## How to complete this task:
Would you give again, exactly as written, the lines from the opening of the records to the line with "- Embrace constant", that line included and pictures excluded?

## Given information:
Segment Open

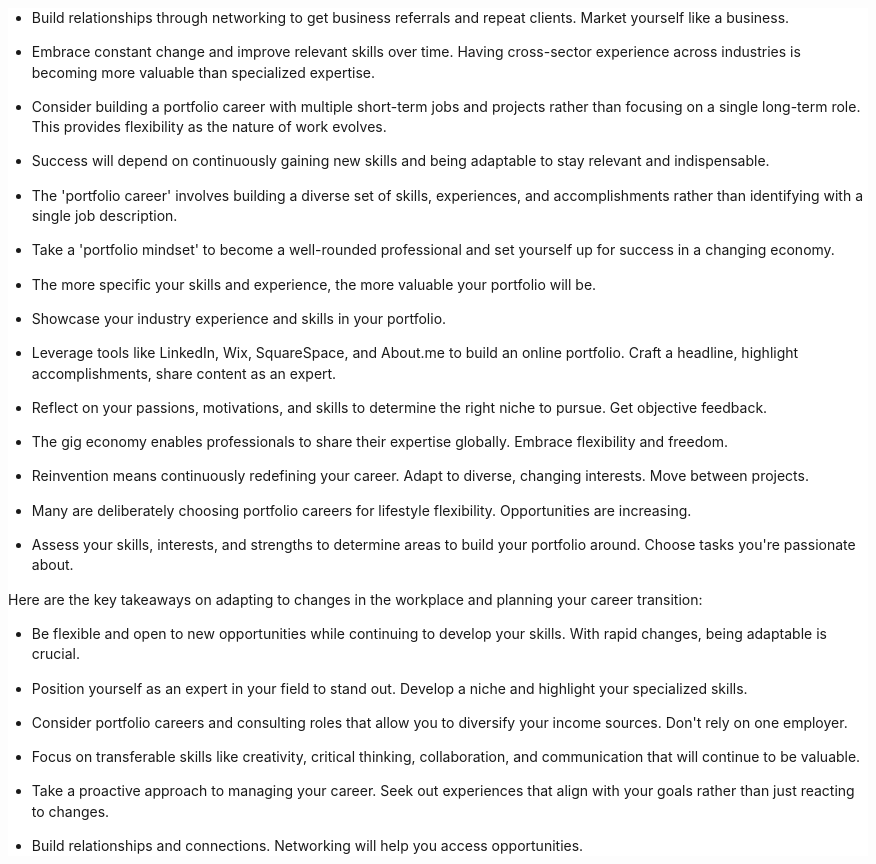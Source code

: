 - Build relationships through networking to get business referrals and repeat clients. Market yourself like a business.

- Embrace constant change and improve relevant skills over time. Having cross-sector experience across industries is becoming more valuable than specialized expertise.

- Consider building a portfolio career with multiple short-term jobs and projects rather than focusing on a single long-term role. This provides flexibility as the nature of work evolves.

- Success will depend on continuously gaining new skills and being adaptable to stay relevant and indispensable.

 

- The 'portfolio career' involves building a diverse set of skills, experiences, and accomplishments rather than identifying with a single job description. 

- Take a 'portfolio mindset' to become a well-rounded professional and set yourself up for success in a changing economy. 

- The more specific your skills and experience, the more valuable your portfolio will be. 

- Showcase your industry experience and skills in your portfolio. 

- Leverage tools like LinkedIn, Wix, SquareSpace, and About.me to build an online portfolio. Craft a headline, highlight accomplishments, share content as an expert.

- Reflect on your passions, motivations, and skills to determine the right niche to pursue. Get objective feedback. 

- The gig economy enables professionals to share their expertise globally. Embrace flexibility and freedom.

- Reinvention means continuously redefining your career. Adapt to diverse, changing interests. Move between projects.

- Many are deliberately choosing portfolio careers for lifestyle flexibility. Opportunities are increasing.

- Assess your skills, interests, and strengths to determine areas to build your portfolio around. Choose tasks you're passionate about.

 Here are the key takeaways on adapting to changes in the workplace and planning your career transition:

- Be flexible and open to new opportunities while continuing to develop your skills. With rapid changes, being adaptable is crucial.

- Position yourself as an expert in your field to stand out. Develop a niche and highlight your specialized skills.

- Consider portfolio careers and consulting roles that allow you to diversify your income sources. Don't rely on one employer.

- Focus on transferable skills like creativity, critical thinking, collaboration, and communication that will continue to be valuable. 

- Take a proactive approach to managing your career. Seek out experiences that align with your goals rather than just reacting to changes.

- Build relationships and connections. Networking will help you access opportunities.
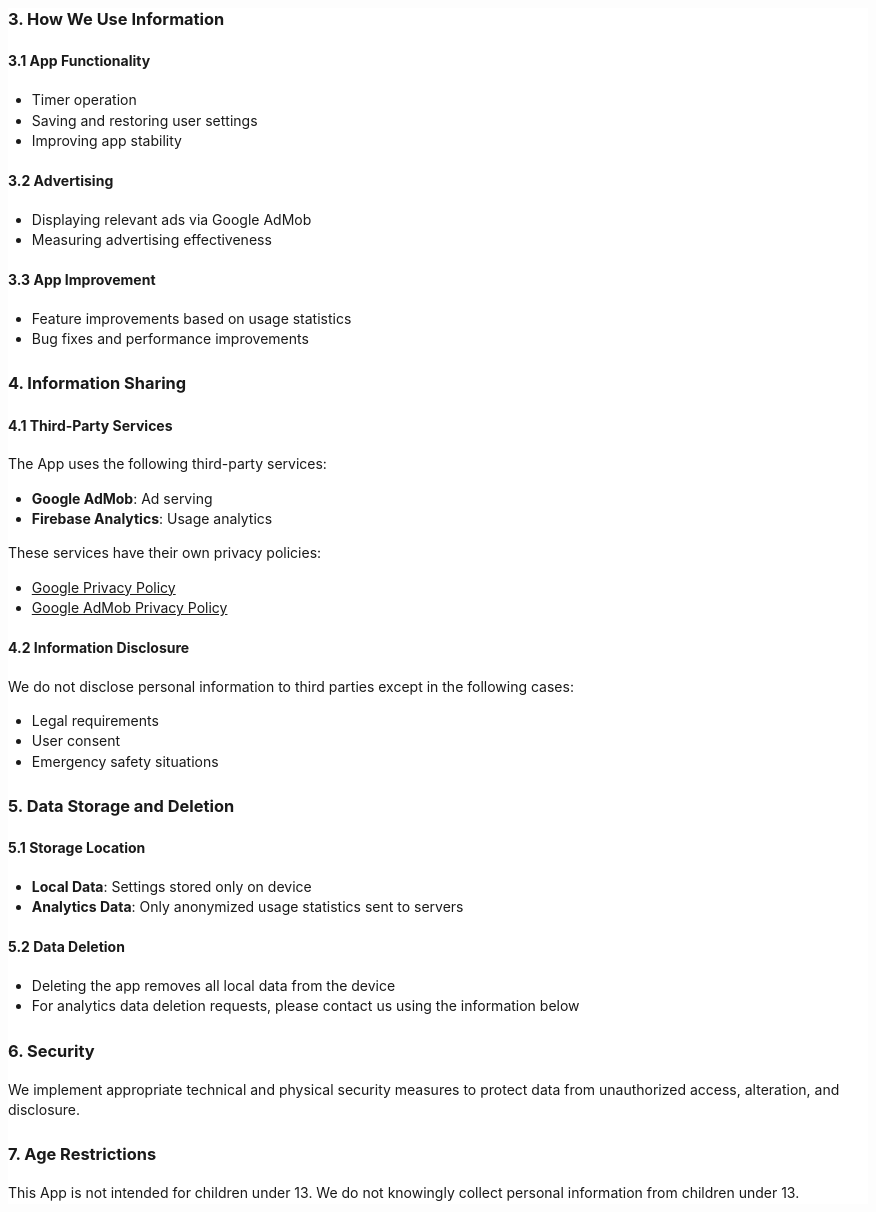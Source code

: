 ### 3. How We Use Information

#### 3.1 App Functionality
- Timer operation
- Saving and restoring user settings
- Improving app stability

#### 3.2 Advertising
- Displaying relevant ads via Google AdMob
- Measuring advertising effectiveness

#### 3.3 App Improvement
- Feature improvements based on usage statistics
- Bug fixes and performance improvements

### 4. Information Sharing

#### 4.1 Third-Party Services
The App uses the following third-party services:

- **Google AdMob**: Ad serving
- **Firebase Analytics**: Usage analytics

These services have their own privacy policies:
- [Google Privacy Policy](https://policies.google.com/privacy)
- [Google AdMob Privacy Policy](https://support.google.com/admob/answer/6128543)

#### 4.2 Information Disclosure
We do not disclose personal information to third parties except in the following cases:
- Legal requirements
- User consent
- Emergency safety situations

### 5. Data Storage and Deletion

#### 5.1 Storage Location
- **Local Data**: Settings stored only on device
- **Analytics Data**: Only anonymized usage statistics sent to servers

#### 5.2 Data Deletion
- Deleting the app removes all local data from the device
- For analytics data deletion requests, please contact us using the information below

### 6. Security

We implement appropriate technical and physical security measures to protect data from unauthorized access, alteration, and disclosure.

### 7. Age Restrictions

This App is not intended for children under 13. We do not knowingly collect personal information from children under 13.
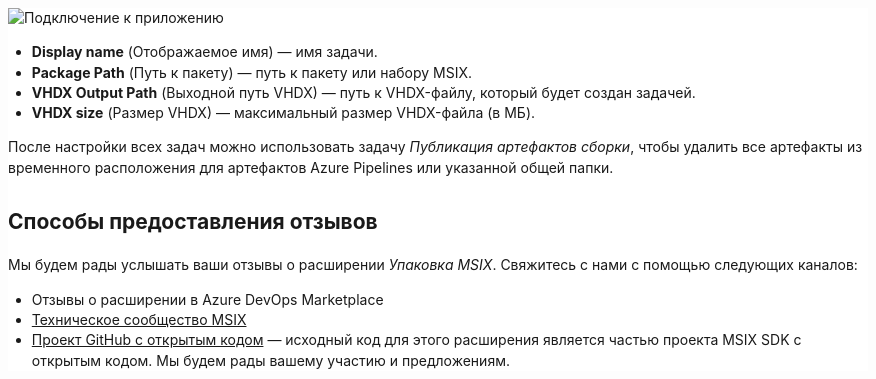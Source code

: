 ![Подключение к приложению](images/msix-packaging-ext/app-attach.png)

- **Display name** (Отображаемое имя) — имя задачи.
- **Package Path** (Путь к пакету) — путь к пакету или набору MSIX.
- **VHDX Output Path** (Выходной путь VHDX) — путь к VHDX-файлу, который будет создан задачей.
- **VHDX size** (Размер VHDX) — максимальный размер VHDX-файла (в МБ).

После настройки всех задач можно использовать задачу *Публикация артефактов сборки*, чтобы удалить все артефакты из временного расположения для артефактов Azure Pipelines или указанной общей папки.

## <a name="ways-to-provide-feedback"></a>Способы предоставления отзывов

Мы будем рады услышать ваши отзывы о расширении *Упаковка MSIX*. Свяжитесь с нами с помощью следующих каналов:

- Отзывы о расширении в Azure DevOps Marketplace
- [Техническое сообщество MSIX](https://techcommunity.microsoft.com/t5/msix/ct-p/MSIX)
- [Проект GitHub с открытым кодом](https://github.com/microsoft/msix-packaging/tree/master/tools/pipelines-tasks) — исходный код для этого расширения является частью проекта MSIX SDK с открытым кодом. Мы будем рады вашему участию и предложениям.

Segment Closed

## Result:
Source code

: - Build relationships through networking to get business referrals and repeat clients. Market yourself like a business.

- Embrace constant change and improve relevant skills over time. Having cross-sector experience across industries is becoming more valuable than specialized expertise.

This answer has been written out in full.